This was a far less lucid explanation than Horace had looked for. Tenney had been so anxious for a confidential talk, and had hinted of such dazzling secrets, that this was a distinct disappointment.
“What did you mean by saying that I had the whole game in my hands?” he demanded, not dissembling his annoyance. “Thus far, you haven’t even dealt me any cards!”
Mr. Tenney lay back in his chair again, and surveyed Horace over his finger-tips. “There is to be a game, young man, and you’ve been put in a position to play in it when the time comes. But I should be a particularly simple kind of goose to tell you about it beforehand; now, wouldn’t I?”
Thus candidly appealed to, Horace could not but admit that his companion’s caution was defensible.
“Please yourself,” he said. “I daresay you’re right enough. I’ve got the position, as you say. Perhaps it is through you that it came to me; I’ll concede that, for argument’s sake. You are not a man who expects people to act from gratitude alone. Therefore you don’t count upon my doing things for you in this position, even though you put me there, unless you first convince me that they will also benefit me. That is clear enough, isn’t it? Very well; thus the matter stands. When the occasion arises that you need me, you can tell me what it is, and what I am to get out of it, and then we’ll talk business.”
Mr. Tenney had not lifted his eyes for a moment from his companion’s face. Had his own countenance been one on which inner feelings were easily reflected, it would just now have worn an expression of amused contempt.

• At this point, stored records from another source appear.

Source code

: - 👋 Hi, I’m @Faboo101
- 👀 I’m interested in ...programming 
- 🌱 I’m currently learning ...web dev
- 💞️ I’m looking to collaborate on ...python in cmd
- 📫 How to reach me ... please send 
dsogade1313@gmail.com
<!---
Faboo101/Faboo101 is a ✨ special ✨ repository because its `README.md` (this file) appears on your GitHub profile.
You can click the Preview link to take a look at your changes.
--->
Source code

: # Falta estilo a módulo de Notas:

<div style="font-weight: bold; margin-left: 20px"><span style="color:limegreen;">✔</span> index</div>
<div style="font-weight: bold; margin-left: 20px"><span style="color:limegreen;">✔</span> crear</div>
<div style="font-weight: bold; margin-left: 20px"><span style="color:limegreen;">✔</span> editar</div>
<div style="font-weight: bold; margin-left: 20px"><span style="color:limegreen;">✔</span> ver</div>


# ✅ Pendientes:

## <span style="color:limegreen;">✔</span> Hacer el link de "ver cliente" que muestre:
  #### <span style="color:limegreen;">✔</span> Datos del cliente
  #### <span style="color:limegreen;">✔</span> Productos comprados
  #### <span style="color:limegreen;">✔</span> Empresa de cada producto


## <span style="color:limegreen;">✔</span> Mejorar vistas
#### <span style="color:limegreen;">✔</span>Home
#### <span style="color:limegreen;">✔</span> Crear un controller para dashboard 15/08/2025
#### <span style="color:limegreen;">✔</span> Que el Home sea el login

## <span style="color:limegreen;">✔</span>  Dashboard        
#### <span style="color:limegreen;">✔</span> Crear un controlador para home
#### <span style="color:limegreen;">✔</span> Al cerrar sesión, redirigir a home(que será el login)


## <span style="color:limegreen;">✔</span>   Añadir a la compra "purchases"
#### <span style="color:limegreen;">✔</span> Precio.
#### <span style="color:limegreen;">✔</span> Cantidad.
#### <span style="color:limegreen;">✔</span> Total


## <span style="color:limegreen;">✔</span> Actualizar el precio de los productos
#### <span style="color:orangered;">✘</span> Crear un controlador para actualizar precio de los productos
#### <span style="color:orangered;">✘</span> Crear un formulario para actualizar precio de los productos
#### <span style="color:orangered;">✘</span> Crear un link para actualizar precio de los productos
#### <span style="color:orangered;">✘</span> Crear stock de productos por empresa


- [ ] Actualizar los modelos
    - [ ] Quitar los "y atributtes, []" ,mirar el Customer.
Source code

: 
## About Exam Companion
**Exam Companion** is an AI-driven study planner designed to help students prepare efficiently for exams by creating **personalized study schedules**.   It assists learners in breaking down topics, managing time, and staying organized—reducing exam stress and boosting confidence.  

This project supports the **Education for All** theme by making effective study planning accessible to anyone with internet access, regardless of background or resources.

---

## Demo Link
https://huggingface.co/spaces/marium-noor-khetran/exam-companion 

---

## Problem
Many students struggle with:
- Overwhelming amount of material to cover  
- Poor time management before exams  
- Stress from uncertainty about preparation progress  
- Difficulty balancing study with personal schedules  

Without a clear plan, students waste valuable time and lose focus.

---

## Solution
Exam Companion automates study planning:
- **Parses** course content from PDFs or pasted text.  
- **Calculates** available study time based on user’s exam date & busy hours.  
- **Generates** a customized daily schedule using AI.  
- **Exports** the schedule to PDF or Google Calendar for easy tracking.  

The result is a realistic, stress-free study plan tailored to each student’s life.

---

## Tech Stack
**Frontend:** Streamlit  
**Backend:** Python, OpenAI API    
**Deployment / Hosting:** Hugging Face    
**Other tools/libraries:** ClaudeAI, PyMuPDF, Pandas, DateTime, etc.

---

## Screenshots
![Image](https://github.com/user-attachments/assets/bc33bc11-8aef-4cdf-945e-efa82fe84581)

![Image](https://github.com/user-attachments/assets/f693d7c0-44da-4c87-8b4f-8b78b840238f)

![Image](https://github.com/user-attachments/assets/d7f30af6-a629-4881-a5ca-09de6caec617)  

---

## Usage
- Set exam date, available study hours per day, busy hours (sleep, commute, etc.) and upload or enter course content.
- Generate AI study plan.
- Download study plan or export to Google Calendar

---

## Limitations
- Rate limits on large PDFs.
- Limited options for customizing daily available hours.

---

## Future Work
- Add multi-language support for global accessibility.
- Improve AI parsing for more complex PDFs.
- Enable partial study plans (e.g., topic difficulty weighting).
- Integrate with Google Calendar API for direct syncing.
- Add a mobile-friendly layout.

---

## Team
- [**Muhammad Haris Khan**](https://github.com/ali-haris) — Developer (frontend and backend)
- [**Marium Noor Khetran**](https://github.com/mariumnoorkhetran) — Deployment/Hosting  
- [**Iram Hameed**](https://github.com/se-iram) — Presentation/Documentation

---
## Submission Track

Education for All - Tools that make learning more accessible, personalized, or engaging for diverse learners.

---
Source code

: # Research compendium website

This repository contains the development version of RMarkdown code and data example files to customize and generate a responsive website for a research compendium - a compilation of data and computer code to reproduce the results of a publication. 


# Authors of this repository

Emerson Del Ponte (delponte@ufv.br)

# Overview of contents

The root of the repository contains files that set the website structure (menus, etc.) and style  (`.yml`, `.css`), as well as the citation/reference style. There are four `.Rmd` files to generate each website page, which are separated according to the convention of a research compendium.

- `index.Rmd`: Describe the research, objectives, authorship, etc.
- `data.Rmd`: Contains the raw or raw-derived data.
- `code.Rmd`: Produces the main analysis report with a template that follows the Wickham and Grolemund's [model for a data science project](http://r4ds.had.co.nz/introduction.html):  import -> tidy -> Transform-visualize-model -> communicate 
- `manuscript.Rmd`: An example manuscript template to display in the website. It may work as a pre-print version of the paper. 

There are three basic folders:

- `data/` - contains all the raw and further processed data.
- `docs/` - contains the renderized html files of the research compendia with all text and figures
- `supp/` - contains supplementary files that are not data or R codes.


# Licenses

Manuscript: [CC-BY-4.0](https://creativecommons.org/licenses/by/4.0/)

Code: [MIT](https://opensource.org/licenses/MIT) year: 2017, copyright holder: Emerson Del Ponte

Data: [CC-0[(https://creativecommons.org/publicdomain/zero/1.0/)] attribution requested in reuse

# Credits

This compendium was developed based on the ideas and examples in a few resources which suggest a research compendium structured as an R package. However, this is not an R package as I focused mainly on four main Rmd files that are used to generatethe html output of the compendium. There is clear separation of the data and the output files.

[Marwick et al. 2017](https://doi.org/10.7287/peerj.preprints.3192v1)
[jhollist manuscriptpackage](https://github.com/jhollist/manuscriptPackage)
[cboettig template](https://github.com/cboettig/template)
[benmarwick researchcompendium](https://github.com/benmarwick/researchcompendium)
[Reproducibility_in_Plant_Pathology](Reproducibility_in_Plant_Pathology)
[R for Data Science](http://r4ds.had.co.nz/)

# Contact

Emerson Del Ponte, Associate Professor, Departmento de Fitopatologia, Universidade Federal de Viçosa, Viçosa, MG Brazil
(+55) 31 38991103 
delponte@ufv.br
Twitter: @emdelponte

“Well, this much I might as well tell you straight off,” he said. “A part of my notion, if everything goes smoothly, is to have Mrs. Minster put you into the Thessaly Manufacturing Company as her representative and to pay you five thousand dollars a year for it, which might be fixed so as to stand separate from the other work you do for her. Wendover can arrange that with her. And then I am counting now on declaring myself up at the Minster works, and putting in my time up there; so that your father will be needed again in the store, and it might be so that I could double his salary, and let him have back say a half interest in the business, and put him on his feet. I say these things might be done. I don’t say I’ve settled on them, mind!”
“And you still think it best to keep me in the dark; not to tell me what it is I’m to do?” Horace leant forward, and asked this question eagerly.
“No-o—I’ll tell you this much. Your business will be to say ditto to whatever me and Wendover say.”
A full minute’s pause ensued, during which Mr. Tenney gravely watched Horace sip what remained of his drink.